TRADE unions welcomed Sinn Fein leader Gerry Adams’s outreach to unionists yesterday — but challenged him to clarify his vision of a united Ireland.
Speaking at a Sinn Fein conference on the constitutional question in Belfast on Saturday, Mr Adams said a vote for unification could come in a “few short years” if unionist opposition to a new Ireland was “unlocked.”
The party president admitted that the recent UK general election, in which the DUP and Sinn Fein took all but one of the 18 seats in Northern Ireland, showed a “deep political schism.”
But Mr Adams called for engagement with unionist concerns to win them over to reunification.

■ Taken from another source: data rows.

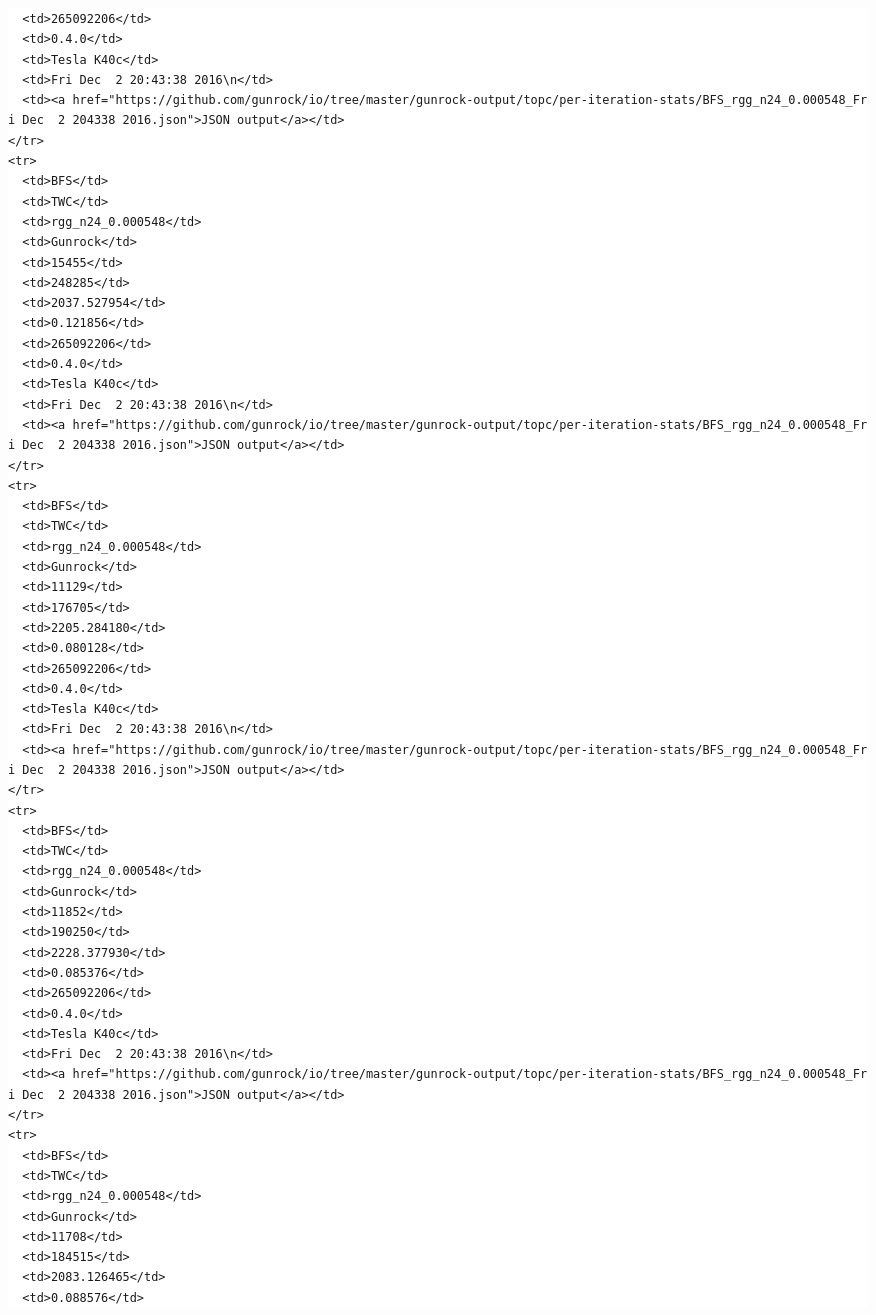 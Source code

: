       <td>265092206</td>
      <td>0.4.0</td>
      <td>Tesla K40c</td>
      <td>Fri Dec  2 20:43:38 2016\n</td>
      <td><a href="https://github.com/gunrock/io/tree/master/gunrock-output/topc/per-iteration-stats/BFS_rgg_n24_0.000548_Fri Dec  2 204338 2016.json">JSON output</a></td>
    </tr>
    <tr>
      <td>BFS</td>
      <td>TWC</td>
      <td>rgg_n24_0.000548</td>
      <td>Gunrock</td>
      <td>15455</td>
      <td>248285</td>
      <td>2037.527954</td>
      <td>0.121856</td>
      <td>265092206</td>
      <td>0.4.0</td>
      <td>Tesla K40c</td>
      <td>Fri Dec  2 20:43:38 2016\n</td>
      <td><a href="https://github.com/gunrock/io/tree/master/gunrock-output/topc/per-iteration-stats/BFS_rgg_n24_0.000548_Fri Dec  2 204338 2016.json">JSON output</a></td>
    </tr>
    <tr>
      <td>BFS</td>
      <td>TWC</td>
      <td>rgg_n24_0.000548</td>
      <td>Gunrock</td>
      <td>11129</td>
      <td>176705</td>
      <td>2205.284180</td>
      <td>0.080128</td>
      <td>265092206</td>
      <td>0.4.0</td>
      <td>Tesla K40c</td>
      <td>Fri Dec  2 20:43:38 2016\n</td>
      <td><a href="https://github.com/gunrock/io/tree/master/gunrock-output/topc/per-iteration-stats/BFS_rgg_n24_0.000548_Fri Dec  2 204338 2016.json">JSON output</a></td>
    </tr>
    <tr>
      <td>BFS</td>
      <td>TWC</td>
      <td>rgg_n24_0.000548</td>
      <td>Gunrock</td>
      <td>11852</td>
      <td>190250</td>
      <td>2228.377930</td>
      <td>0.085376</td>
      <td>265092206</td>
      <td>0.4.0</td>
      <td>Tesla K40c</td>
      <td>Fri Dec  2 20:43:38 2016\n</td>
      <td><a href="https://github.com/gunrock/io/tree/master/gunrock-output/topc/per-iteration-stats/BFS_rgg_n24_0.000548_Fri Dec  2 204338 2016.json">JSON output</a></td>
    </tr>
    <tr>
      <td>BFS</td>
      <td>TWC</td>
      <td>rgg_n24_0.000548</td>
      <td>Gunrock</td>
      <td>11708</td>
      <td>184515</td>
      <td>2083.126465</td>
      <td>0.088576</td>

“We need a new approach, one which unlocks unionist opposition to a new Ireland by reminding them of their historic place here and of the positive contribution they have made to society on this island,” he said.
He said 400 years of Protestant presence was “woven into the narrative that constitutes the history of Ireland,” and that although this narrative has been “troubled at times” it’s also been “dynamic.”
The co-director of the Irish Congress of Trade Unions’s anti-sectarian unit Trademark, Mel Corry said Sinn Fein had highlighted the “ills of partition” for years without spelling out its “vision of what a united Ireland might look like for British unionists.”
He warned: “If they are serious about a new narrative that should be welcomed but recent election results point to an increasingly polarised community.
“Mr Adams’s remarks will gain little traction among the DUP, who are milking their new status for all its worth, or indeed liberal unionists.”